(WHAT YOU NEED TO DO): Copy each entry below verbatim. Skip the pictures.

[Start of section]

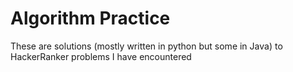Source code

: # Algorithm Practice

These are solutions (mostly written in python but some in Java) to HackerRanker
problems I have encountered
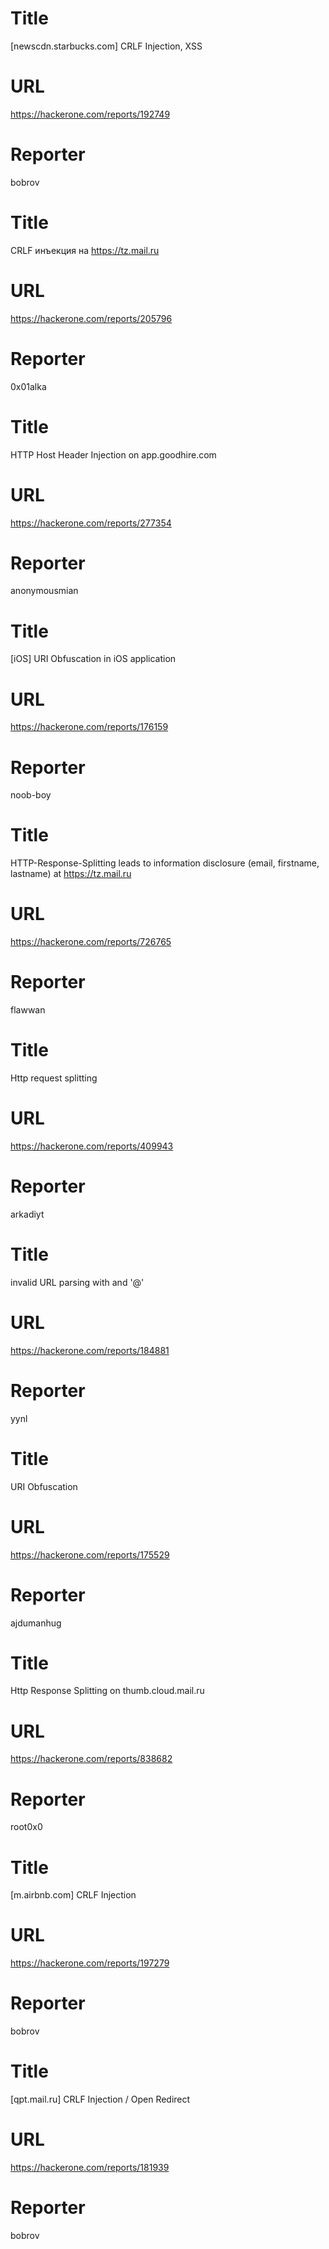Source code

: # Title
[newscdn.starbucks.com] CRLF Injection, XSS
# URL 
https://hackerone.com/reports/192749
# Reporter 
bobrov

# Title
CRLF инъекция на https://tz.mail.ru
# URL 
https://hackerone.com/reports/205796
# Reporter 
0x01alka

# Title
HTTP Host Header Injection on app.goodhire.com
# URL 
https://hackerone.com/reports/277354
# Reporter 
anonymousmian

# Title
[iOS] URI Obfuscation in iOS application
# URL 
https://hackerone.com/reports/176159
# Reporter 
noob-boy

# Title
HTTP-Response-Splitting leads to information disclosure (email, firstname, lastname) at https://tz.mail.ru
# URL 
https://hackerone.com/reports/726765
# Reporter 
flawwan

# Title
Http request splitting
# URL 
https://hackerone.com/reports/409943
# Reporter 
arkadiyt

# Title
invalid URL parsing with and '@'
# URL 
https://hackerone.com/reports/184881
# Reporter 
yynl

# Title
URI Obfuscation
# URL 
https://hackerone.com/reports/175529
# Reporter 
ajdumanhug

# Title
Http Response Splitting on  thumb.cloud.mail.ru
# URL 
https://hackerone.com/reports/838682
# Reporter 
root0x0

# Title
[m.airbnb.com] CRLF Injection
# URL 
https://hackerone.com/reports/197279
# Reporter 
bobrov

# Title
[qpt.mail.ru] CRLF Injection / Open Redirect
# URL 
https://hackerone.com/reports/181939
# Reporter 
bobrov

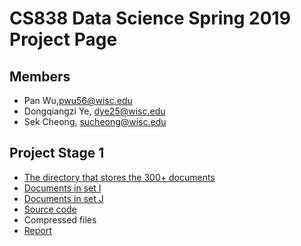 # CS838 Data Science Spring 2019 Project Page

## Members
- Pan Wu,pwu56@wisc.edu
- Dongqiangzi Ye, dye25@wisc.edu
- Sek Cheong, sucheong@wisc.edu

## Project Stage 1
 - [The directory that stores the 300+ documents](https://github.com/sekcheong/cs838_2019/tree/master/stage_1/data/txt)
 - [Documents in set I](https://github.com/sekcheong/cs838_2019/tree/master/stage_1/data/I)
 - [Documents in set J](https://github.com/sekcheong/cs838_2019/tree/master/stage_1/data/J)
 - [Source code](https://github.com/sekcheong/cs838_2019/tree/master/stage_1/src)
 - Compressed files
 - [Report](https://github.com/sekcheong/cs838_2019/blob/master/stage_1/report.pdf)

[End of section]

(YOUR RESPONSE):
Source code

: # Algorithm Practice

These are solutions (mostly written in python but some in Java) to HackerRanker
problems I have encountered
Source code

: # Title
[newscdn.starbucks.com] CRLF Injection, XSS
# URL 
https://hackerone.com/reports/192749
# Reporter 
bobrov

# Title
CRLF инъекция на https://tz.mail.ru
# URL 
https://hackerone.com/reports/205796
# Reporter 
0x01alka

# Title
HTTP Host Header Injection on app.goodhire.com
# URL 
https://hackerone.com/reports/277354
# Reporter 
anonymousmian

# Title
[iOS] URI Obfuscation in iOS application
# URL 
https://hackerone.com/reports/176159
# Reporter 
noob-boy

# Title
HTTP-Response-Splitting leads to information disclosure (email, firstname, lastname) at https://tz.mail.ru
# URL 
https://hackerone.com/reports/726765
# Reporter 
flawwan

# Title
Http request splitting
# URL 
https://hackerone.com/reports/409943
# Reporter 
arkadiyt

# Title
invalid URL parsing with and '@'
# URL 
https://hackerone.com/reports/184881
# Reporter 
yynl

# Title
URI Obfuscation
# URL 
https://hackerone.com/reports/175529
# Reporter 
ajdumanhug

# Title
Http Response Splitting on  thumb.cloud.mail.ru
# URL 
https://hackerone.com/reports/838682
# Reporter 
root0x0

# Title
[m.airbnb.com] CRLF Injection
# URL 
https://hackerone.com/reports/197279
# Reporter 
bobrov

# Title
[qpt.mail.ru] CRLF Injection / Open Redirect
# URL 
https://hackerone.com/reports/181939
# Reporter 
bobrov

 # CS838 Data Science Spring 2019 Project Page

## Members
- Pan Wu,pwu56@wisc.edu
- Dongqiangzi Ye, dye25@wisc.edu
- Sek Cheong, sucheong@wisc.edu

## Project Stage 1
 - [The directory that stores the 300+ documents](https://github.com/sekcheong/cs838_2019/tree/master/stage_1/data/txt)
 - [Documents in set I](https://github.com/sekcheong/cs838_2019/tree/master/stage_1/data/I)
 - [Documents in set J](https://github.com/sekcheong/cs838_2019/tree/master/stage_1/data/J)
 - [Source code](https://github.com/sekcheong/cs838_2019/tree/master/stage_1/src)
 - Compressed files
 - [Report](https://github.com/sekcheong/cs838_2019/blob/master/stage_1/report.pdf)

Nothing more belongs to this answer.